[Tutor] text processing lines variable content

Wed Feb 6 13:51:58 EST 2019

On 06/02/2019 19:07, Mark Lawrence wrote:

> That's going to a lot of work slicing and dicing the input lists. 
> Perhaps a chunked recipe like this 
> https://more-itertools.readthedocs.io/en/stable/api.html#more_itertools.chunked 
> would be better.

The length of the text chunks varies from a single character to a list 
of ~30 3D vectors.

>> I'd like to adapt the order in that 
>> the functions are applied, but how?
> 
> I suspect that you're trying to over complicate things, what's wrong 
> with a simple if/elif chain, a switch based on a dict or similar?
> 

You mean create a list with the order=[a,b,e,d...]
if a in order:
   f_vector_array(a, 3)
elseif b in order:
   f_value(max_radius)

that would run the proper function, but not in the right order?

>>
>> for i, line in enumerate(open("vorodat.vol",'r')):
>>    points = i+1
> 
> enumerate takes a start argument so you shouldn't need the above line.

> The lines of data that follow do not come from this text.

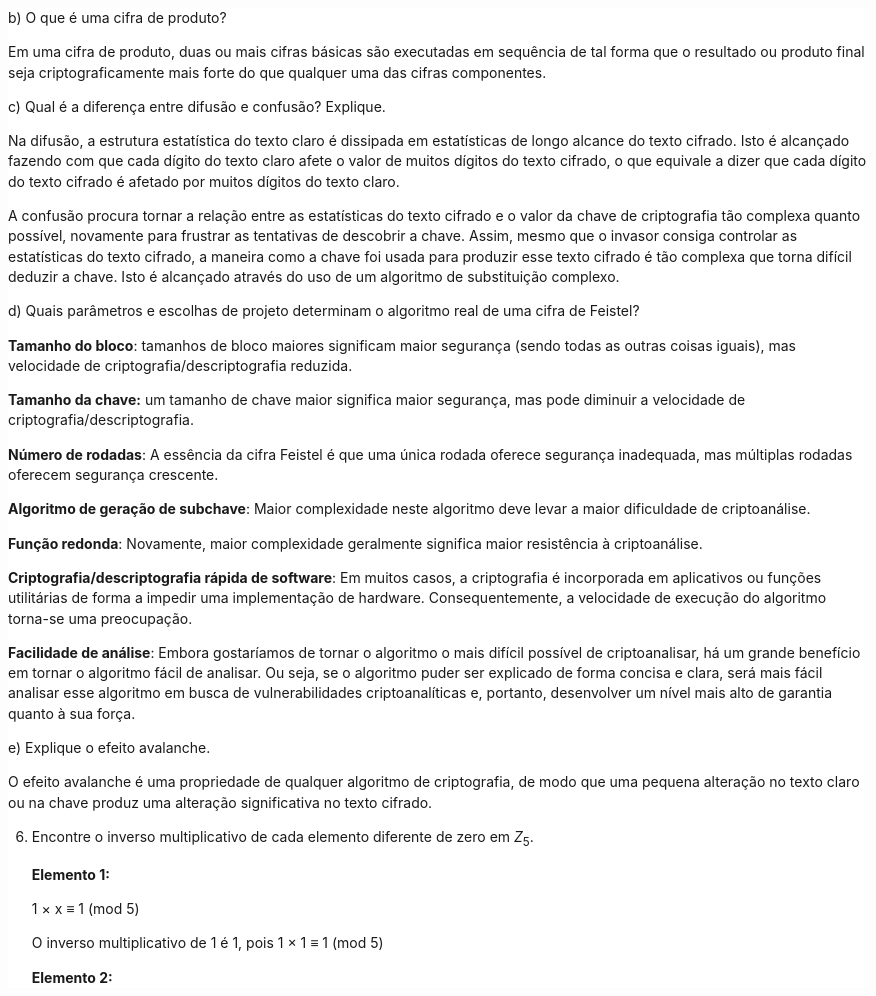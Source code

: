    b) O que é uma cifra de produto?

   Em uma cifra de produto, duas ou mais cifras básicas são executadas em sequência de tal forma que o resultado ou produto final seja criptograficamente mais forte do que qualquer uma das cifras componentes.

   c) Qual é a diferença entre difusão e confusão? Explique.

   Na difusão, a estrutura estatística do texto claro é dissipada em estatísticas de longo alcance do texto cifrado. Isto é alcançado fazendo com que cada dígito do texto claro afete o valor de muitos dígitos do texto cifrado, o que equivale a dizer que cada dígito do texto cifrado é afetado por muitos dígitos do texto claro.

   A confusão procura tornar a relação entre as estatísticas do texto cifrado e o valor da chave de criptografia tão complexa quanto possível, novamente para frustrar as tentativas de descobrir a chave. Assim, mesmo que o invasor consiga controlar as estatísticas do texto cifrado, a maneira como a chave foi usada para produzir esse texto cifrado é tão complexa que torna difícil deduzir a chave. Isto é alcançado através do uso de um algoritmo de substituição complexo.

   d) Quais parâmetros e escolhas de projeto determinam o algoritmo real de uma cifra de Feistel?

   **Tamanho do bloco**: tamanhos de bloco maiores significam maior segurança (sendo todas as outras coisas iguais), mas velocidade de criptografia/descriptografia reduzida.

   **Tamanho da chave:** um tamanho de chave maior significa maior segurança, mas pode diminuir a velocidade de criptografia/descriptografia.

   **Número de rodadas**: A essência da cifra Feistel é que uma única rodada oferece segurança inadequada, mas múltiplas rodadas oferecem segurança crescente.

   **Algoritmo de geração de subchave**: Maior complexidade neste algoritmo deve levar a maior dificuldade de criptoanálise.

   **Função redonda**: Novamente, maior complexidade geralmente significa maior resistência à criptoanálise.

   **Criptografia/descriptografia rápida de software**: Em muitos casos, a criptografia é incorporada em aplicativos ou funções utilitárias de forma a impedir uma implementação de hardware. Consequentemente, a velocidade de execução do algoritmo torna-se uma preocupação.

   **Facilidade de análise**: Embora gostaríamos de tornar o algoritmo o mais difícil possível de criptoanalisar, há um grande benefício em tornar o algoritmo fácil de analisar. Ou seja, se o algoritmo puder ser explicado de forma concisa e clara, será mais fácil analisar esse algoritmo em busca de vulnerabilidades criptoanalíticas e, portanto, desenvolver um nível mais alto de garantia quanto à sua força.

   e) Explique o efeito avalanche.

   O efeito avalanche é uma propriedade de qualquer algoritmo de criptografia, de modo que uma pequena alteração no texto claro ou na chave produz uma alteração significativa no texto cifrado.

6. Encontre o inverso multiplicativo de cada elemento diferente de zero em $Z_5$.

   **Elemento 1:**

   1 × x ≡ 1 (mod 5)

   O inverso multiplicativo de 1 é 1, pois 1 × 1 ≡ 1 (mod 5)

   **Elemento 2:**
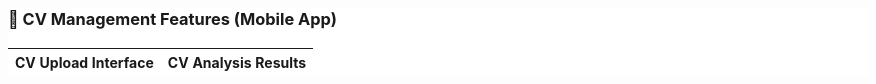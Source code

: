 
### 📄 CV Management Features (Mobile App)

| CV Upload Interface | CV Analysis Results |
| ------------------- | ------------------- |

points is needed later on in the program and I don't know beforehand how 
many lines I have.

>> I thought about putting the functions in a dict and then create a list 
>> with the proper order, but can't get it to work.
> 
> Please show us your code and exactly why it didn't work.
> 

def f_vector_array(outlist, length):
   rv = pop_left_slice(line, length)
   rv = [f'<{i[1:-1]}>' for i in rv]  #i format is: '(1.234,2.345,3.456)'
   rv = ",".join(rv)
   outlist.append(f"  //label: {lbl}\n  array[{length}]"+"{\n "+rv+"\n 
}\n")

functions={
  'a':f_number(num_vertex),
  'b':f_vector_array(rel_vertex,v)
}
where rel_vertex is the list where to move the processed data to and v 
the amount of text to chop of the front of the line. v is not known when 
defining the dictionary. v comes from an other function 
v=f_number(num_vertex) that also should live in the dict.

then loop order=[a,b,e,d...] for each line

> 
> I'm not absolutely sure what you're saying here, but would something 
> like the SortedList from 
> http://www.grantjenks.com/docs/sortedcontainers/ help?

Maybe this explains it better, assume the split input lines:
line1=[a,b,c,d,e,f,...]
line2=[a,b,c,d,e,f,...]
line3=[a,b,c,d,e,f,...]
...
line100000=...

all data on position a should go to list a

a=[a1,a2,a3,...a_n]
b=[b1,b2,b3,...b_n]
c=[c1,c2,c3,...n_n]
etc.

this is what for example the function f_vector_array(a, 3) does.

All these lists have to be written to a single file, each list contains 
100000 items. Instead of keeping it all in memory I could write a1 to a 
temp file A instead of putting it in a list first and b1 to a temp file 
B etc. in the next loop a2 to file A, b2 to file B etc. When all lines 
are processed combine the files A,B,C ... to a single file. Or is there 
a more practical way? Speed is not important.

ingo